Data#
Source files used to build the app's subject JSON. None of these files are
directly included in the app bundle — everything is compiled to www/static/gen/
by the CLI.
Data files are generally safe to edit by hand (as long as you don't change any ids), but changes to TSVs may be overwritten if the relevant generator command is re-run. See the CLI docs below for which commands affect which files.
CLI#
All data tooling runs through a single entry point:
deno task data <command>
deno task data --help
Build commands#
Run by code contributors as part of the normal build process.
| Command | Description |
|---|---|
build |
Run gen:app, gen:progress, and gen:licenses in sequence |
gen:app |
Compile subjects JSON for all user-lang × target-lang pairs |
gen:audio <locale> <dict> [limit] |
Generate TTS audio via Azure (requires .env + ffmpeg) |
gen:progress |
Generate HSK / TOCFL / JLPT progress JSON |
gen:licenses |
Fetch and bundle license texts |
Studio commands#
Run by translation and language data contributors when updating source files. Not needed for normal code development.
| Command | Description |
|---|---|
studio sort:dicts [--lang=zh_CN] |
Sort TSVs by id (default) or by a target language's curriculum order |
studio update:dicts |
Add missing readings/meanings entries from dictionary sources |
studio update:sentences |
Process raw Tatoeba sentence exports into app sentence TSVs |
Directory Layout#
data/
├── cli/ # CLI entry point and commands (see cli/main.ts)

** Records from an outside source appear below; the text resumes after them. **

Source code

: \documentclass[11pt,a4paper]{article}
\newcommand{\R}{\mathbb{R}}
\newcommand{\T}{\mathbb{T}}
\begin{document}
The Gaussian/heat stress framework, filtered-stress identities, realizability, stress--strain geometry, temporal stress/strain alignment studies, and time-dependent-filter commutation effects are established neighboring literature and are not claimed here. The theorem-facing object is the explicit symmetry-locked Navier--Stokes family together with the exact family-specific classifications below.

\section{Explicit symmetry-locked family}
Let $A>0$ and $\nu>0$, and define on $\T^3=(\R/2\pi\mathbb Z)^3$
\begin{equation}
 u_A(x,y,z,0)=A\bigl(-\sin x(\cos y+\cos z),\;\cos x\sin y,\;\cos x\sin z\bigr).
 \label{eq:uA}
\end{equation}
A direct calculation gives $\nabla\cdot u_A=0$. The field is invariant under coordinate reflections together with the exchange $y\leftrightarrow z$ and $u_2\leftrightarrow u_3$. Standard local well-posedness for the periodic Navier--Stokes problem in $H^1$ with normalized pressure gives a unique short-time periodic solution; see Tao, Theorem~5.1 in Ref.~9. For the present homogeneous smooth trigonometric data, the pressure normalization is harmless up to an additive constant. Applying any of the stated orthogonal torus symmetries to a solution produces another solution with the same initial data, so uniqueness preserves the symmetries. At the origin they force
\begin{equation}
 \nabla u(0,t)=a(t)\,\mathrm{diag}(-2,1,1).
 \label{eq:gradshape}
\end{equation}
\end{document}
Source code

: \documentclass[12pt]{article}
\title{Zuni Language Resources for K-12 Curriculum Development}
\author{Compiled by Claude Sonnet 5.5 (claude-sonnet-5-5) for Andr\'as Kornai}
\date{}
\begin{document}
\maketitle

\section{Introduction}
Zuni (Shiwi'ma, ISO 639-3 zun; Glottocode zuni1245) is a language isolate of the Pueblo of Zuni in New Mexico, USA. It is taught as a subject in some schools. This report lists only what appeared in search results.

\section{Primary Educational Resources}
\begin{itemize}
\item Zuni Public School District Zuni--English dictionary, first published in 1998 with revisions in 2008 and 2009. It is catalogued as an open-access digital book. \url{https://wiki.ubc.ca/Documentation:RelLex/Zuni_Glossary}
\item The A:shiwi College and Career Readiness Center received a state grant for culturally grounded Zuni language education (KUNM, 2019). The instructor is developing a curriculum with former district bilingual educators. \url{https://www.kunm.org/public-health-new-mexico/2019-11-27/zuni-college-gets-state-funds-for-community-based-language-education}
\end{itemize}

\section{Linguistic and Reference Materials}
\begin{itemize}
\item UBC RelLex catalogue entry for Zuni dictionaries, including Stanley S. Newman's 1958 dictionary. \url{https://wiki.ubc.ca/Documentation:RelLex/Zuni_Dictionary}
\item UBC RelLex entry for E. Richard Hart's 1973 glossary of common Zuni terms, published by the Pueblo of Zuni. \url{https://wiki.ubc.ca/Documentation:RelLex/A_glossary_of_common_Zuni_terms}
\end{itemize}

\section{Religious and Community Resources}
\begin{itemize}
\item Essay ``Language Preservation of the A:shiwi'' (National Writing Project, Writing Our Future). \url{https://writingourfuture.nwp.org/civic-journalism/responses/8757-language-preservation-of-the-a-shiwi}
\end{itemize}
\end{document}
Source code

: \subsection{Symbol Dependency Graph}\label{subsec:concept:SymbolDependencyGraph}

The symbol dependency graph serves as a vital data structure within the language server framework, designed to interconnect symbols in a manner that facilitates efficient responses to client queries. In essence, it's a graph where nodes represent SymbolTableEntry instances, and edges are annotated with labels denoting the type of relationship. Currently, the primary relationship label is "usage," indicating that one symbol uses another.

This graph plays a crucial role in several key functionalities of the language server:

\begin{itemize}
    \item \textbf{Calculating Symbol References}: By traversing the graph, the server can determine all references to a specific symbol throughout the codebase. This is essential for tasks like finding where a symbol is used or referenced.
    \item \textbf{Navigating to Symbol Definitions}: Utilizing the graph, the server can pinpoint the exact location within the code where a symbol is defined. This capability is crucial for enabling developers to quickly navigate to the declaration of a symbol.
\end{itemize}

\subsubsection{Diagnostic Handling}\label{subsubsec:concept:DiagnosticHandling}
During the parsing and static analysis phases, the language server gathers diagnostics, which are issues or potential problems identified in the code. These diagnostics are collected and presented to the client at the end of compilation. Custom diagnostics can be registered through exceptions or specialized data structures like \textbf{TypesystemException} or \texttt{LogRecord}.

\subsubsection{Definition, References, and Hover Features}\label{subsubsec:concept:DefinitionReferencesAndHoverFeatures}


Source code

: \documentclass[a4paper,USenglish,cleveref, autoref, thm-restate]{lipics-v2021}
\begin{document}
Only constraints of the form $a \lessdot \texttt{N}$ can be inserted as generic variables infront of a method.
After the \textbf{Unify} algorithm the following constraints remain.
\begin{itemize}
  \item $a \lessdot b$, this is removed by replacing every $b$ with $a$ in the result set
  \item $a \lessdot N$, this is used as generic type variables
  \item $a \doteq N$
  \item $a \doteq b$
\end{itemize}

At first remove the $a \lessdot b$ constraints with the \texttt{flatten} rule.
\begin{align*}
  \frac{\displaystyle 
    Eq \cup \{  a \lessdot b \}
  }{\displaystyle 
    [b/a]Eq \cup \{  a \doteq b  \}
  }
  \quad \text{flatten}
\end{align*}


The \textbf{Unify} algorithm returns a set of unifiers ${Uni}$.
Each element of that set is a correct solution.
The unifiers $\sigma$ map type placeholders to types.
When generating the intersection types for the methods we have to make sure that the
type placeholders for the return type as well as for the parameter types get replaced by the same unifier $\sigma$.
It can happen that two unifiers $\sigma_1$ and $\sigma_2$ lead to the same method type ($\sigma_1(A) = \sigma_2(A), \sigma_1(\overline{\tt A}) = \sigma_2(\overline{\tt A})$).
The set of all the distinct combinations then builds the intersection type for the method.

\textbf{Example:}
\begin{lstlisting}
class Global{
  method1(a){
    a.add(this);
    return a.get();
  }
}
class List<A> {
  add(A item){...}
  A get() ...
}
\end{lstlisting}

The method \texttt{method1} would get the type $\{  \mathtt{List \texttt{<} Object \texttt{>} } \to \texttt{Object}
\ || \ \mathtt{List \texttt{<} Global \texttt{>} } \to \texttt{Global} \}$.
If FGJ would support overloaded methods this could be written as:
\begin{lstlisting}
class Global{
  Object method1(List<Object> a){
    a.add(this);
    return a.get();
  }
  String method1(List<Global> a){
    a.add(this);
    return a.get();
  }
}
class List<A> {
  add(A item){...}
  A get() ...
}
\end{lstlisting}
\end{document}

├── scripts/ # Legacy build scripts (superseded by cli/)
├── other/ # Auxiliary data (licenses.tsv, voices.json)
└── lang/ # All language data
├── characters.tsv # Shared CJK character registry: id, hant, hans
├── radicals.tsv # Shared radical registry: id, hant, hans, alt
├── vocabulary.tsv # Shared CJK vocabulary registry: id, hant, hans
├── zh_CN/ # Mainland Chinese target-language data
│ ├── readings.tsv # id, pinyin
│ ├── progress/ # External word lists (HSK, frequency data)

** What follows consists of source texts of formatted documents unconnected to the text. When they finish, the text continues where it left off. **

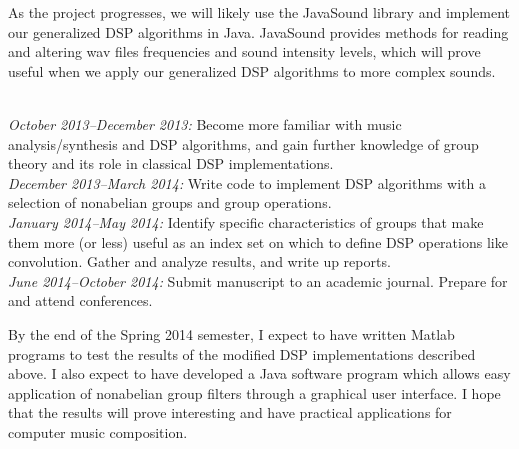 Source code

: \documentclass[10pt]{article}
\begin{document}
As the project progresses, we will likely use the JavaSound library and
implement our generalized DSP algorithms in Java.  JavaSound provides methods
for reading and altering wav files frequencies and sound intensity levels, which
will prove useful when we apply our generalized DSP algorithms to more complex
sounds.

\vskip5mm

\\
{\it October 2013--December 2013:} Become more familiar with music
analysis/synthesis and DSP algorithms, and gain further knowledge of group
theory and its role in classical DSP implementations. 
\\[5pt]
{\it December 2013--March 2014:} Write code to implement DSP algorithms with a
selection of nonabelian groups and group operations.  
\\[5pt]
{\it January 2014--May 2014:} 
Identify specific characteristics of groups that make them more (or less)
useful as an index set on which to define DSP operations like convolution.
Gather and analyze results, and write up reports.  
\\[5pt]
{\it June 2014--October 2014:} Submit manuscript to an academic journal.  Prepare
for and attend conferences.

\vskip5mm

By the end of the Spring 2014 semester, I expect to have written Matlab programs
to test the results of the modified DSP implementations described above.  I also
expect to have developed a Java software program which allows easy application
of nonabelian group filters through a graphical user interface.  I hope that the
results will prove interesting and have practical applications for computer
music composition.  
\end{document}
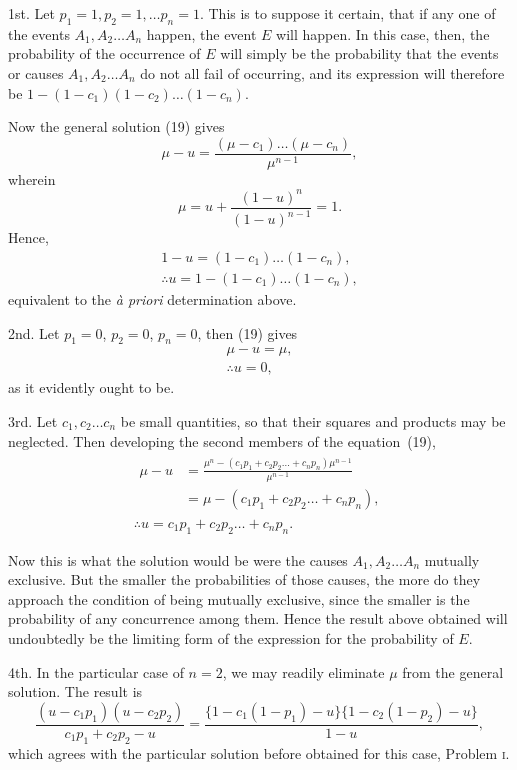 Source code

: \documentclass[oneside]{book}
\begin{document}
1st. Let $p_1 = 1, p_2=1, \dotsc p_n = 1$. This is to suppose it
certain, that if any one of the events $A_1, A_2 \dotsc A_n$ happen, the
event $E$ will happen. In this case, then, the probability of the
occurrence of $E$ will simply be the probability that the events or
causes $A_1, A_2 \dotsc A_n$ do not all fail of occurring, and its expression
will therefore be $1-(1-c_1)(1-c_2)\dotsc(1-c_n)$.

Now the general solution (19) gives
\[
  \mu - u = \frac{(\mu-c_1) \dotsc (\mu-c_n)}{\mu^{n-1}},
\]
wherein
\[
  \mu = u + \frac{(1-u)^n}{(1-u)^{n-1}} = 1.
\]
Hence,
\begin{gather*}
  1 - u = (1-c_1) \dotsc (1-c_n),  \\
  \therefore u = 1 - (1-c_1) \dotsc (1-c_n),
\end{gather*}
equivalent to the \textit{\`{a} priori} determination above.

2nd. Let $p_1 = 0$, $p_2 = 0$, $p_n = 0$, then (19) gives
\begin{gather*}
  \mu - u = \mu,   \\
  \therefore u = 0,
\end{gather*}
as it evidently ought to be.

3rd. Let $c_1, c_2\dotsc c_n$ be small quantities, so that their squares
and products may be neglected. Then developing the second
members of the equation~(19),
\begin{gather*}
\begin{split}
  \mu - u
  &= \frac{ \mu^n - (c_1p_1 + c_2p_2 \dotsc + c_np_n)\mu^{n-1} }
          { \mu^{n-1} }   \\
  &= \mu - (c_1p_1 + c_2p_2 \dotsc + c_np_n),
\end{split}   \\
  \therefore u = c_1p_1 + c_2p_2 \dotsc + c_np_n.
\end{gather*}

Now this is what the solution would be were the causes
$A_1, A_2\dotsc A_n$ mutually exclusive. But the smaller the probabilities of those causes, the more do they approach the condition
of being mutually exclusive, since the smaller is the probability of
any concurrence among them. Hence the result above obtained
will undoubtedly be the limiting form of the expression for the
probability of $E$.

4th. In the particular case of $n = 2$, we may readily eliminate
$\mu$ from the general solution. The result is
\[
  \frac{(u-c_1p_1)(u-c_2p_2)}{c_1p_1 + c_2p_2 - u}
  =  \frac{ \{1 - c_1(1-p_1) - u\} \{1 - c_2(1-p_2) - u\} }{1 - u},
\]
which agrees with the particular solution before obtained for this
case, Problem \textsc{i.}
\end{document}
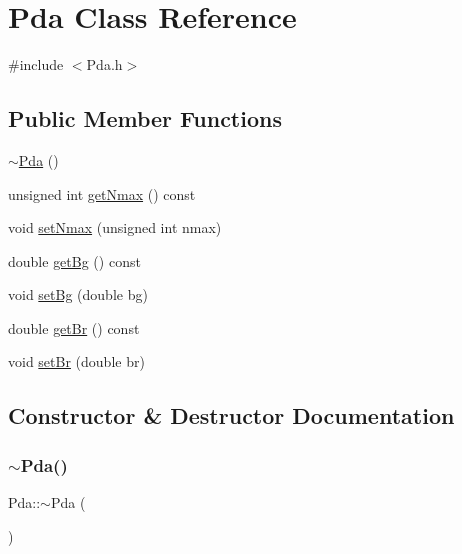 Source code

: \hypertarget{class_pda}{}\section{Pda Class Reference}
\label{class_pda}


{\ttfamily \#include $<$Pda.\+h$>$}

\subsection*{Public Member Functions}
\begin{DoxyCompactItemize}
\item 
\hyperlink{class_pda_a9c72f6be70a8718284328f735b79374c}{$\sim$\+Pda} ()
\item 
unsigned int \hyperlink{class_pda_aca50144f22170263ef05997e5eefeff6}{get\+Nmax} () const
\item 
void \hyperlink{class_pda_a76f55e8d719aaace0f26ed1b47ed0bb4}{set\+Nmax} (unsigned int nmax)
\item 
double \hyperlink{class_pda_a769d8bdf3a739d421e226e126aae2d42}{get\+Bg} () const
\item 
void \hyperlink{class_pda_a64baea621f7aef17b43ee65b2a0c0aff}{set\+Bg} (double bg)
\item 
double \hyperlink{class_pda_adc2d16391e665139ea51a3489e7d8e3c}{get\+Br} () const
\item 
void \hyperlink{class_pda_a8890b9df42265440d7ce534bb8a95887}{set\+Br} (double br)
\end{DoxyCompactItemize}


\subsection{Constructor \& Destructor Documentation}
\mbox{\label{class_pda_a9c72f6be70a8718284328f735b79374c}} 
\subsubsection{\texorpdfstring{$\sim$\+Pda()}{~Pda()}}
{\footnotesize\ttfamily Pda\+::$\sim$\+Pda (\begin{DoxyParamCaption}{ }\end{DoxyParamCaption})\hspace{0.3cm}{\ttfamily [inline]}}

│ └── order/ # Curriculum order
│ ├── characters.txt # One line per level; chars in that level
│ ├── vocabulary.csv
│ └── radicals.csv
├── zh_HK/ # Cantonese target-language data
│ └── (same structure as zh_CN/, readings use jyutping)
├── zh_TW/ # Taiwanese Mandarin target-language data
│ └── (same structure as zh_CN/, readings use pinyin + zhuyin)

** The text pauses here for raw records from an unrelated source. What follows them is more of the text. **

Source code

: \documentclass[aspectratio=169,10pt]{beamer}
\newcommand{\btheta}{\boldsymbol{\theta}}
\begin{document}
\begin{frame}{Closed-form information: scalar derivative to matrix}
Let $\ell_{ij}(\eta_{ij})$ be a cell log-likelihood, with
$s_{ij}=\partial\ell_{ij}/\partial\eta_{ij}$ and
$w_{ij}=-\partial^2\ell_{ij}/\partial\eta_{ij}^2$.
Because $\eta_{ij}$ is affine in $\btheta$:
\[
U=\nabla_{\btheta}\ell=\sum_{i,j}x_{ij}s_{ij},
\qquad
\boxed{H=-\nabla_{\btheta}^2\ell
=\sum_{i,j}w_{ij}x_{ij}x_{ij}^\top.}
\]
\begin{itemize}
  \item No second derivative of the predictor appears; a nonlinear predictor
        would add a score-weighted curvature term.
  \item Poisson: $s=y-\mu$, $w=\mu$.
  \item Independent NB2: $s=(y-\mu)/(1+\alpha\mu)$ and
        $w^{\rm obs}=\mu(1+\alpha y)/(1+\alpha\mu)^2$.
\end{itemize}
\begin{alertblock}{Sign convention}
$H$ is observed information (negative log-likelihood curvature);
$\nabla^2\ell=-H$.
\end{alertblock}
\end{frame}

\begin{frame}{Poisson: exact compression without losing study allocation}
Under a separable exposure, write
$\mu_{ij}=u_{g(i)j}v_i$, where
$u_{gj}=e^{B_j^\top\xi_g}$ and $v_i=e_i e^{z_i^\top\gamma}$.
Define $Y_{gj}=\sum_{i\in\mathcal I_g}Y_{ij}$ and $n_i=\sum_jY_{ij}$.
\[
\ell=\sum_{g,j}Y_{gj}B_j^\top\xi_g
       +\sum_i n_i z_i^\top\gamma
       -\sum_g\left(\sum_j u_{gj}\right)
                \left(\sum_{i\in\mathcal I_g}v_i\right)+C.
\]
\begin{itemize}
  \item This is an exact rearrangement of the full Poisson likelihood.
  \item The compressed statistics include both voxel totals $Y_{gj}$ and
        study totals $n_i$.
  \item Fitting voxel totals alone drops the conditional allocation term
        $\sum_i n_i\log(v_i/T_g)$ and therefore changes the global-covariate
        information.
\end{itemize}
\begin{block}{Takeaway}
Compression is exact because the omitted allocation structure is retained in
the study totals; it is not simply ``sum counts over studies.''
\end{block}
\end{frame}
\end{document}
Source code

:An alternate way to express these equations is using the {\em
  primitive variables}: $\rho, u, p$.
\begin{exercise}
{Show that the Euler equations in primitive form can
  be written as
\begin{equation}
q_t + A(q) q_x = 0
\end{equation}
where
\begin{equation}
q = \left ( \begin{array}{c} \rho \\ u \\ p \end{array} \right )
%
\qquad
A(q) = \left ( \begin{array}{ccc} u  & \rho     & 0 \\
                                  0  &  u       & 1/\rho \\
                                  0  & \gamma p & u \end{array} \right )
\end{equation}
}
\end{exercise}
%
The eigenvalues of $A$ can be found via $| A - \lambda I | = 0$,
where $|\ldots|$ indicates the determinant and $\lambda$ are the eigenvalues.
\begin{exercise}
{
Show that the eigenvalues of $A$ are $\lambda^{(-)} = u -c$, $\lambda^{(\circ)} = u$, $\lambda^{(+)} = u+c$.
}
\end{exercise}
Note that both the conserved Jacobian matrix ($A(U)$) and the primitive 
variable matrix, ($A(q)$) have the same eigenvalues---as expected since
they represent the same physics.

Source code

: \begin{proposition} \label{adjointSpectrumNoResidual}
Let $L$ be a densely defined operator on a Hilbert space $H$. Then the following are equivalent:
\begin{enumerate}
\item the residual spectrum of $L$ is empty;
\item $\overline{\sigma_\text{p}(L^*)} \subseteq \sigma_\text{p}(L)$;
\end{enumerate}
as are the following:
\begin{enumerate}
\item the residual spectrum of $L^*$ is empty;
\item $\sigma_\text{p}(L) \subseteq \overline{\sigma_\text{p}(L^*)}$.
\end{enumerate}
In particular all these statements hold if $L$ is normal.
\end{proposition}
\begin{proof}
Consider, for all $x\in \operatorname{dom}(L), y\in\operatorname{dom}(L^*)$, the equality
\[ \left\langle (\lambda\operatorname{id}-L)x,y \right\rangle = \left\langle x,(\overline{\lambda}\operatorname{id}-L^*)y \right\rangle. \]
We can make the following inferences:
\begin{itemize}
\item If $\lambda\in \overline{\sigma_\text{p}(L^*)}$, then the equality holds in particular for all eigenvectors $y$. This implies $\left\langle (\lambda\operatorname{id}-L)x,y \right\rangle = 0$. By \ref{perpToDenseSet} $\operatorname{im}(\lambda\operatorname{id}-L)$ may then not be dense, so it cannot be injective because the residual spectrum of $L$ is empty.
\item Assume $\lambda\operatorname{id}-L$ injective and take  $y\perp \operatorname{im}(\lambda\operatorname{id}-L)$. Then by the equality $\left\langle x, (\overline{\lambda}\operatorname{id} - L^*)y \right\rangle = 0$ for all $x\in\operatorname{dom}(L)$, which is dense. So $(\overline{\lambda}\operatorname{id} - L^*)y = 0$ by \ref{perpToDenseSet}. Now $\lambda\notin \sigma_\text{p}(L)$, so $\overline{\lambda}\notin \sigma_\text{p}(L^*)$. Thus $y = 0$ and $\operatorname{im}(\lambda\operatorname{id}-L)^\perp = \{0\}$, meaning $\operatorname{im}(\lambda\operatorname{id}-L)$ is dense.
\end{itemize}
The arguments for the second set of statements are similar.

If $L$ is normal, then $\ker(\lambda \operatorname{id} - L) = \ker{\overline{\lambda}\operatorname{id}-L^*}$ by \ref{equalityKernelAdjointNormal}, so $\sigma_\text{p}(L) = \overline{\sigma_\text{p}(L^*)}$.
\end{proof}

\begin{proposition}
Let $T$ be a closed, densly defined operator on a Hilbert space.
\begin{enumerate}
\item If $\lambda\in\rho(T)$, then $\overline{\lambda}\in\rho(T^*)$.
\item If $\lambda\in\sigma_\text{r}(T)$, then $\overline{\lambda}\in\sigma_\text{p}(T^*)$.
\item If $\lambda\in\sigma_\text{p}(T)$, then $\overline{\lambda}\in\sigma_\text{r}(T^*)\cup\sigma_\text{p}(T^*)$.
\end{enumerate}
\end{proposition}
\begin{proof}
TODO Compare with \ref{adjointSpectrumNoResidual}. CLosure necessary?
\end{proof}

├── ja/ # Japanese target-language data
│ ├── reading.characters.tsv # id, kunyomi, onyomi
│ ├── reading.vocabulary.tsv # id, reading (hiragana)
│ └── (order/, progress/ same structure as zh_CN/)
├── en/ # English user-language data
│ ├── characters.tsv # id, hant, value (meanings)
│ ├── vocabulary.tsv # id, hant, value
│ ├── radicals.tsv # id, hant, name
│ ├── hints/ # Mnemonic hints
│ │ ├── meaning.characters.tsv
│ │ ├── meaning.vocabulary.tsv
│ │ ├── reading.characters.tsv
│ │ └── reading.vocabulary.tsv
│ ├── meanings/ # Locale-specific meaning overrides
│ │ ├── ja.characters.tsv
│ │ └── ja.vocabulary.tsv
│ └── sentences/ # Example sentences keyed by target locale
│ ├── zh_CN.tsv
│ ├── zh_HK.tsv
│ ├── zh_TW.tsv
│ └── ja.tsv
└── es/ # Spanish user-language data
└── (same structure as en/)
Curriculum Order#
Order files define which subjects are taught and in what sequence. They live
at lang/{targetLang}/order/ and are the source of truth for what gets
included in the compiled subject JSON.
characters.txt— one line per level, each character is one slugvocabulary.csv— one row per level, comma-separated slugsradicals.csv— one row per level, comma-separated slugs
Subjects not present in any order file are included in the output with
hiddenAt set and level: 0 (accessible but not scheduled for review).
We currently do not, but in the future, we should also try and keep frequency in mind, to hopefully gracefully prepare users for things such as graded readers, such as these or these. Some frequency lists:
- tocfl data includes sFreq and wFreq
- https://lingua.mtsu.edu/chinese-computing/statistics/char/list.php
Rough level targets#
| LVL | CEFR | HSK | TOCFL | Characters | Words |
|---|---|---|---|---|---|
| 1-10 | |||||
| 11-20 | A1 | HSK 2 | TOCFL 1 | ~200 | |
| 21-30 | A2 | HSK 3 | TOCFL 2 | ~900 | ~1200 |
| 31-60 | B1-2 | HSK 5 | TOCFL 4 | ~1900 | ~5000 |
Audio#
Audio is generated separately from the main build and is not committed to the
repo. Run gen:audio for each locale after adding new curriculum items:
deno task data gen:audio zh_CN character
deno task data gen:audio zh_HK character
deno task data gen:audio zh_TW character
Requires AZURE_SPEECH_KEY and AZURE_SPEECH_REGION in a .env file, and
ffmpeg on $PATH. Generated files land in www/static/gen/audio/{locale}/.